Deus Ex: Human Revolution | Writer’s GOTY
2011 was a superb year for video games with titles such as Uncharted 3: Drake’s Deception, Killzone 3, Modern Warfare 3, and a slew of other games, both with and without 3 in the title. With so many great contenders out there, it’s been difficult to pick just one to crown as Game of the Year.
I’ll admit that narrowing down my list of top games was a difficult task, but there was always one game that stuck out most; one game that managed to satisfy every criteria in my head; one game that excelled in all aspects. As a result, I’ve chosen Deus Ex: Human Revolution as the best game of 2011.
In my original review, I called Human Revolution “easily one of the best games of 2011.” Having braved through the AAA filled fall and winter months, I still stand by my original statement.
Deus Ex may not have as big a world as Skyrim or look as good as Uncharted 3, but every moment of the game is compels you to push forward and explore every corridor and every ventilation shaft. There’s simply so much to do within the world of Human Revolution, and as Adam Jensen, you’re given great freedom to do as you choose.
One of the highlights that makes Deus Ex: Human Revolution game of the year material is its open world RPG elements. While many games give you the option of selecting different classes or play styles, none feel as pivotal to the gameplay as Human Revolution. Using stealth to sneak around invisible or hacking consoles undetected is a completely different experience than charging into a room like Rambo and blowing everything that moves to kingdom come. With its branching augmentation tree, you have the power to choose which abilities you want Jensen to have. New abilities unlock new locations and secrets to explore, as it’s impossible to see everything in a single playthrough.
The best aspect about Human Revolution, however, is its gripping story. So many games these days are focused on multiplayer that they forget about their single-player campaigns, and because of that, they’re never quite memorable. With no multiplayer whatsoever, Human Revolution explores a wonderfully crafted script that goes beyond the game and resonates within society.

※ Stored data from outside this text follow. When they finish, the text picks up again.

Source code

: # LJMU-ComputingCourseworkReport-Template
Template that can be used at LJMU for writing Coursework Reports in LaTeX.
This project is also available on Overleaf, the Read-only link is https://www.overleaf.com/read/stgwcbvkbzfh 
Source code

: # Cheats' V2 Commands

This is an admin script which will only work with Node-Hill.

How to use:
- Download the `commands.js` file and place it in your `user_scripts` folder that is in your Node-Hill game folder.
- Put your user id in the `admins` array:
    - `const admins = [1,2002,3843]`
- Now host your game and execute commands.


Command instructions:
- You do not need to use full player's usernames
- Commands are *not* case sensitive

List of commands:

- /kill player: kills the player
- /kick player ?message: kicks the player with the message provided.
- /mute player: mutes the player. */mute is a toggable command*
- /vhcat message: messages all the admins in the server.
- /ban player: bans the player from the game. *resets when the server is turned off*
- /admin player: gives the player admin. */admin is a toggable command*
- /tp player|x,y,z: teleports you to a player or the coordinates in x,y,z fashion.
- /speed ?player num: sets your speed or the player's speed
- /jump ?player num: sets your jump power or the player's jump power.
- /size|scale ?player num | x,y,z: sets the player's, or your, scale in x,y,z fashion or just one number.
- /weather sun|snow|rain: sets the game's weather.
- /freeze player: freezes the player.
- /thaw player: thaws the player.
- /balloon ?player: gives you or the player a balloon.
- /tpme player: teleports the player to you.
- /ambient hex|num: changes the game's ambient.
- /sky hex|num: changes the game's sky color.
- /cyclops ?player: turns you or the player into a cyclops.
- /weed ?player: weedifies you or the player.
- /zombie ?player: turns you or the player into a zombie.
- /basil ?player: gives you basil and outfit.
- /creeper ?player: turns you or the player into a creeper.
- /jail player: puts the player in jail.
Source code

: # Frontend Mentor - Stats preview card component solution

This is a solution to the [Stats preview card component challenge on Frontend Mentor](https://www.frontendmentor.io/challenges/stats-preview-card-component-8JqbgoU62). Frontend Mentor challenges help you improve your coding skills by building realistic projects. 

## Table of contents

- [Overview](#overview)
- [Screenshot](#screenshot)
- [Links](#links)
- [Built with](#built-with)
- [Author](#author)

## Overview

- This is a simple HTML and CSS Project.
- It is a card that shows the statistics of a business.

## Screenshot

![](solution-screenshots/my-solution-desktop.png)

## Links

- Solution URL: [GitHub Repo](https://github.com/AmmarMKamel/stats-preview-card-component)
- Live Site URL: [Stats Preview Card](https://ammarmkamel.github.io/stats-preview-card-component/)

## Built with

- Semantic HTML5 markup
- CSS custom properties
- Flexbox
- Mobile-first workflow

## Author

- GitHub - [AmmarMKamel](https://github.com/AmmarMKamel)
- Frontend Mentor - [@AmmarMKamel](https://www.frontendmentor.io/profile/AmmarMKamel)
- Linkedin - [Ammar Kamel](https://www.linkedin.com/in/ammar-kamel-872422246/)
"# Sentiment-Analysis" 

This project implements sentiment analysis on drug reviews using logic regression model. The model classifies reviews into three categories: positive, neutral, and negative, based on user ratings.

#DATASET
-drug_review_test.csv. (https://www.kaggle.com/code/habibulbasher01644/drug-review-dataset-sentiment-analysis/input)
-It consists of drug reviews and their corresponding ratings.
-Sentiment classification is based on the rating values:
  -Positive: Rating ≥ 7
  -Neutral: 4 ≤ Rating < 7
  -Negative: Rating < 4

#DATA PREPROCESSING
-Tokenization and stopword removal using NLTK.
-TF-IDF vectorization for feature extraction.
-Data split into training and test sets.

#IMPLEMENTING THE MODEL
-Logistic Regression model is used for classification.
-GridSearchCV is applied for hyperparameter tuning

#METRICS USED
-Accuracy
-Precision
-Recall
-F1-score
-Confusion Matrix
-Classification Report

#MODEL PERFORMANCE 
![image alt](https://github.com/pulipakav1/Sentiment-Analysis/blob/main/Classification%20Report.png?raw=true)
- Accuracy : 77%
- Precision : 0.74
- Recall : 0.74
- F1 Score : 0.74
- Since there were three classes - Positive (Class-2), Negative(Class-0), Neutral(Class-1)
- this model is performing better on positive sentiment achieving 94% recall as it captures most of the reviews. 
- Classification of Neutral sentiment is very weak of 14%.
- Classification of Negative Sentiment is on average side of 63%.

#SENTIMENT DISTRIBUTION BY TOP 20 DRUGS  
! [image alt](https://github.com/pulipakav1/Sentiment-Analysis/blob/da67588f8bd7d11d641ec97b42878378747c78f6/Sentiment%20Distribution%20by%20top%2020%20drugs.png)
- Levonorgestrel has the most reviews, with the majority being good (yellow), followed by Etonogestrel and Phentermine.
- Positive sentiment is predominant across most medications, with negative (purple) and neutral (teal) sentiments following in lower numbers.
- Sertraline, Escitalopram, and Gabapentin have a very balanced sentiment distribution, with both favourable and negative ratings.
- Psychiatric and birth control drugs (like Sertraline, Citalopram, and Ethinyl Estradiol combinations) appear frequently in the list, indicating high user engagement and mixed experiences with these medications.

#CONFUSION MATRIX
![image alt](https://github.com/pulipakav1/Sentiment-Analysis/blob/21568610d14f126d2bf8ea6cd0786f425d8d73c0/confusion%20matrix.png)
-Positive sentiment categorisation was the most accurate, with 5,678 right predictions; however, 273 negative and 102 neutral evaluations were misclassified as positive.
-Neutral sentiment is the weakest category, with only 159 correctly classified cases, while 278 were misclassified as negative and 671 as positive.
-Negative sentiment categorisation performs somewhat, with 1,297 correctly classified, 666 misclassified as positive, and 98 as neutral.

The year is 2027 and humanity has embraced robotic augmentations that enhance both the physical and mental capabilities of people. Not everyone is okay with this, however, as rebel groups have risen up against the massive augmentation conglomerates. Human Revolution explores themes of morality, corruption, media influence, and allocation of resources. These are all themes that expand well beyond the game and are prevalent within our current society. Sure, we’re currently not possible of doing the human augmentations seen in the game but who knows what we’ll be capable by 2027. Through NPC interactions and eBooks, the world and conflict within Human Revolution is brought to light. You don’t want to talk to someone just because they have a new mission for you or an item. You actually want to talk with everyone you meet because they have another interesting story to share that further expands this massive web of conspiracy. The story is something you can’t ignore, even after you’ve finished the game so long ago.

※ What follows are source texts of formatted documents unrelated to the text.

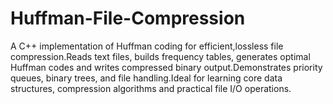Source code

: # Huffman-File-Compression
A C++ implementation of Huffman coding for efficient,lossless file compression.Reads text files, builds frequency tables, generates optimal Huffman codes and writes compressed binary output.Demonstrates priority queues, binary trees, and file handling.Ideal for learning core data structures, compression algorithms and practical file I/O operations.
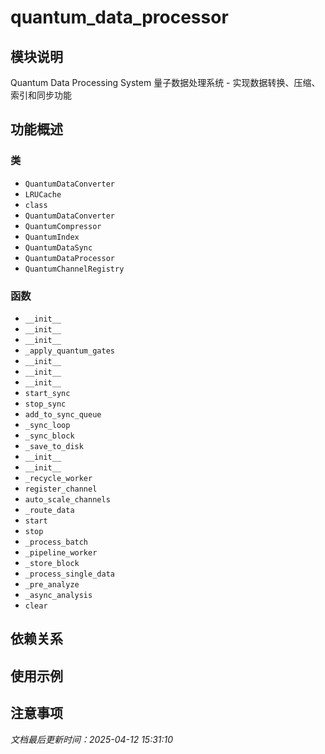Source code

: # quantum_data_processor

## 模块说明
Quantum Data Processing System
量子数据处理系统 - 实现数据转换、压缩、索引和同步功能

## 功能概述

### 类

- `QuantumDataConverter`
- `LRUCache`
- `class`
- `QuantumDataConverter`
- `QuantumCompressor`
- `QuantumIndex`
- `QuantumDataSync`
- `QuantumDataProcessor`
- `QuantumChannelRegistry`

### 函数

- `__init__`
- `__init__`
- `__init__`
- `_apply_quantum_gates`
- `__init__`
- `__init__`
- `__init__`
- `start_sync`
- `stop_sync`
- `add_to_sync_queue`
- `_sync_loop`
- `_sync_block`
- `_save_to_disk`
- `__init__`
- `__init__`
- `_recycle_worker`
- `register_channel`
- `auto_scale_channels`
- `_route_data`
- `start`
- `stop`
- `_process_batch`
- `_pipeline_worker`
- `_store_block`
- `_process_single_data`
- `_pre_analyze`
- `_async_analysis`
- `clear`

## 依赖关系

## 使用示例

## 注意事项

*文档最后更新时间：2025-04-12 15:31:10*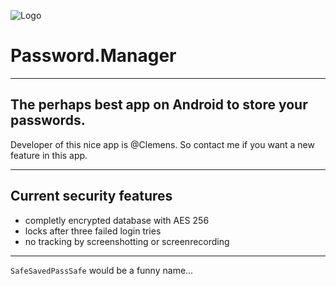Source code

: ![Logo](https://gitlab.hopul.net/uploads/project/avatar/6/typingsolutions.passwordmanager.logo.png)
# Password.Manager
---

## The perhaps best app on Android to store your passwords.

Developer of this nice app is @Clemens. 
So contact me if you want a new feature in this app.

---

## Current security features
- completly encrypted database with AES 256
- locks after three failed login tries
- no tracking by screenshotting or screenrecording

---

`SafeSavedPassSafe` would be a funny name...
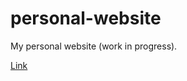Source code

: # personal-website
My personal website (work in progress). 

[Link](https://personal-website-seven-chi-36.vercel.app/)
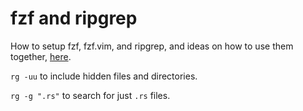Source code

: # fzf and ripgrep

How to setup fzf, fzf.vim, and ripgrep, and ideas on how to use them together, [here](https://sidneyliebrand.io/blog/how-fzf-and-ripgrep-improved-my-workflow).

`rg -uu` to include hidden files and directories.

`rg -g ".rs"` to search for just `.rs` files.


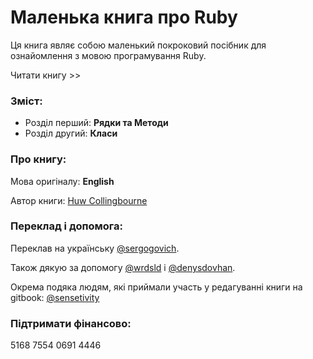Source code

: # Маленька книга про Ruby

Ця книга являє собою маленький покроковий посібник для ознайомлення з мовою програмування Ruby.

Читати книгу &gt;&gt;

### Зміст:

* Розділ перший: **Рядки та Методи**
* Розділ другий: **Класи**

### Про книгу:

Мова оригіналу: **English**

Автор книги: [Huw Collingbourne](https://twitter.com/huwcol)

### Переклад і допомога:

Переклав на українську [@sergogovich](https://twitter.com/sergogovich).

Також дякую за допомогу [@wrdsld](https://twitter.com/wrdsld) і [@denysdovhan](https://twitter.com/denysdovhan).

Окрема подяка людям, які приймали участь у редагуванні книги на gitbook: [@sensetivity](https://github.com/Sensetivity)

### Підтримати фінансово:

5168 7554 0691 4446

Deus Ex: Human Revolution is just that, a revolution. It successfully combines the best tactical espionage elements from Metal Gear Solid with fast-paced action to revolutionize the genre. There’s something in this game for everyone, whether you like shooting enemies in the face with a shotgun or tapping them on the shoulder and then KO them in one quick punch. Whether you’re familiar with the original Deus Ex storyline or not, you can’t help but fall in love with the franchise. From the story and visuals, to the gameplay and dramatic themes, Deus Ex: Human Revolution performs like a well crafted machine with every piece fitting perfectly into place. It’s clear why this game win my choice for PS3 Attitude’s Game of the Year.